> [Records supplied]:

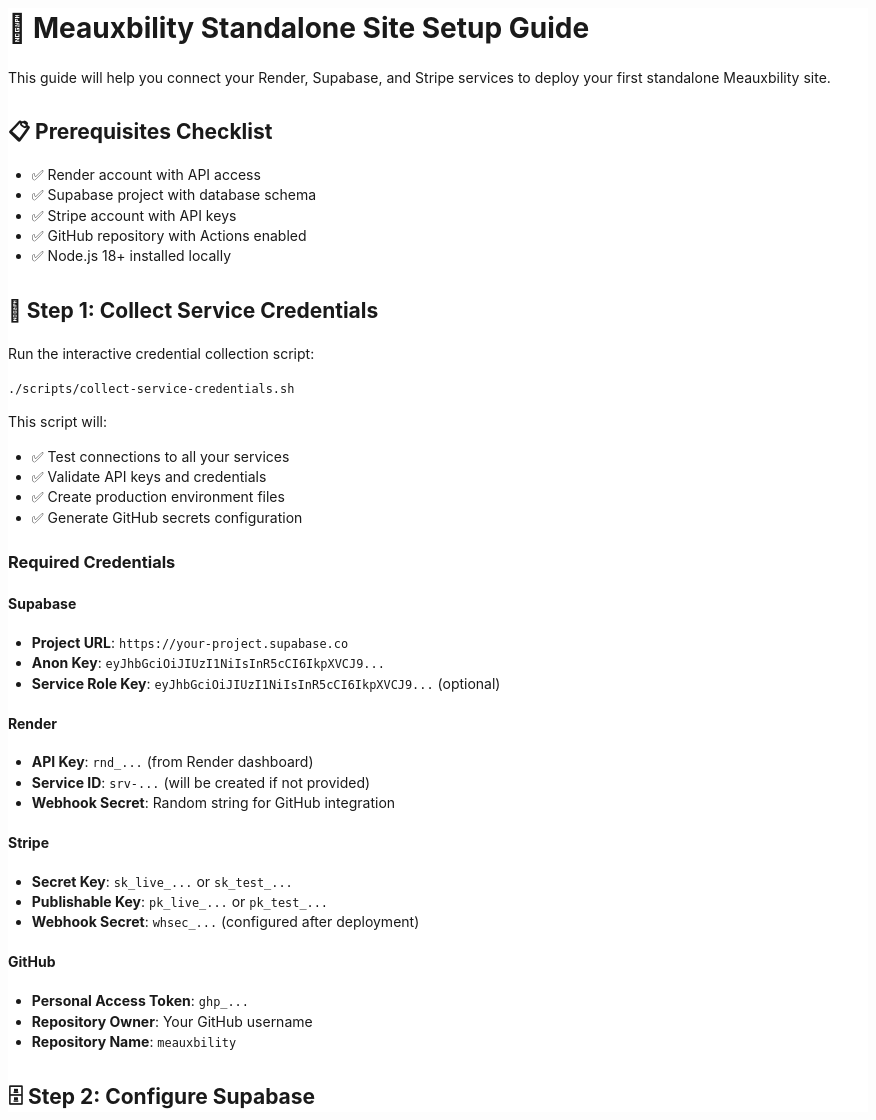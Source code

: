 # 🚀 Meauxbility Standalone Site Setup Guide

This guide will help you connect your Render, Supabase, and Stripe services to deploy your first standalone Meauxbility site.

## 📋 Prerequisites Checklist

- ✅ Render account with API access
- ✅ Supabase project with database schema
- ✅ Stripe account with API keys
- ✅ GitHub repository with Actions enabled
- ✅ Node.js 18+ installed locally

## 🔐 Step 1: Collect Service Credentials

Run the interactive credential collection script:

```bash
./scripts/collect-service-credentials.sh
```

This script will:
- ✅ Test connections to all your services
- ✅ Validate API keys and credentials
- ✅ Create production environment files
- ✅ Generate GitHub secrets configuration

### Required Credentials

#### Supabase
- **Project URL**: `https://your-project.supabase.co`
- **Anon Key**: `eyJhbGciOiJIUzI1NiIsInR5cCI6IkpXVCJ9...`
- **Service Role Key**: `eyJhbGciOiJIUzI1NiIsInR5cCI6IkpXVCJ9...` (optional)

#### Render
- **API Key**: `rnd_...` (from Render dashboard)
- **Service ID**: `srv-...` (will be created if not provided)
- **Webhook Secret**: Random string for GitHub integration

#### Stripe
- **Secret Key**: `sk_live_...` or `sk_test_...`
- **Publishable Key**: `pk_live_...` or `pk_test_...`
- **Webhook Secret**: `whsec_...` (configured after deployment)

#### GitHub
- **Personal Access Token**: `ghp_...`
- **Repository Owner**: Your GitHub username
- **Repository Name**: `meauxbility`

## 🗄️ Step 2: Configure Supabase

> [Task]: Would you output the data above exactly as written, but with no images?

> [Output of the task]:
Source code

: # 🚀 Meauxbility Standalone Site Setup Guide

This guide will help you connect your Render, Supabase, and Stripe services to deploy your first standalone Meauxbility site.

## 📋 Prerequisites Checklist

- ✅ Render account with API access
- ✅ Supabase project with database schema
- ✅ Stripe account with API keys
- ✅ GitHub repository with Actions enabled
- ✅ Node.js 18+ installed locally

## 🔐 Step 1: Collect Service Credentials

Run the interactive credential collection script:

```bash
./scripts/collect-service-credentials.sh
```

This script will:
- ✅ Test connections to all your services
- ✅ Validate API keys and credentials
- ✅ Create production environment files
- ✅ Generate GitHub secrets configuration

### Required Credentials

#### Supabase
- **Project URL**: `https://your-project.supabase.co`
- **Anon Key**: `eyJhbGciOiJIUzI1NiIsInR5cCI6IkpXVCJ9...`
- **Service Role Key**: `eyJhbGciOiJIUzI1NiIsInR5cCI6IkpXVCJ9...` (optional)

#### Render
- **API Key**: `rnd_...` (from Render dashboard)
- **Service ID**: `srv-...` (will be created if not provided)
- **Webhook Secret**: Random string for GitHub integration

#### Stripe
- **Secret Key**: `sk_live_...` or `sk_test_...`
- **Publishable Key**: `pk_live_...` or `pk_test_...`
- **Webhook Secret**: `whsec_...` (configured after deployment)

#### GitHub
- **Personal Access Token**: `ghp_...`
- **Repository Owner**: Your GitHub username
- **Repository Name**: `meauxbility`

## 🗄️ Step 2: Configure Supabase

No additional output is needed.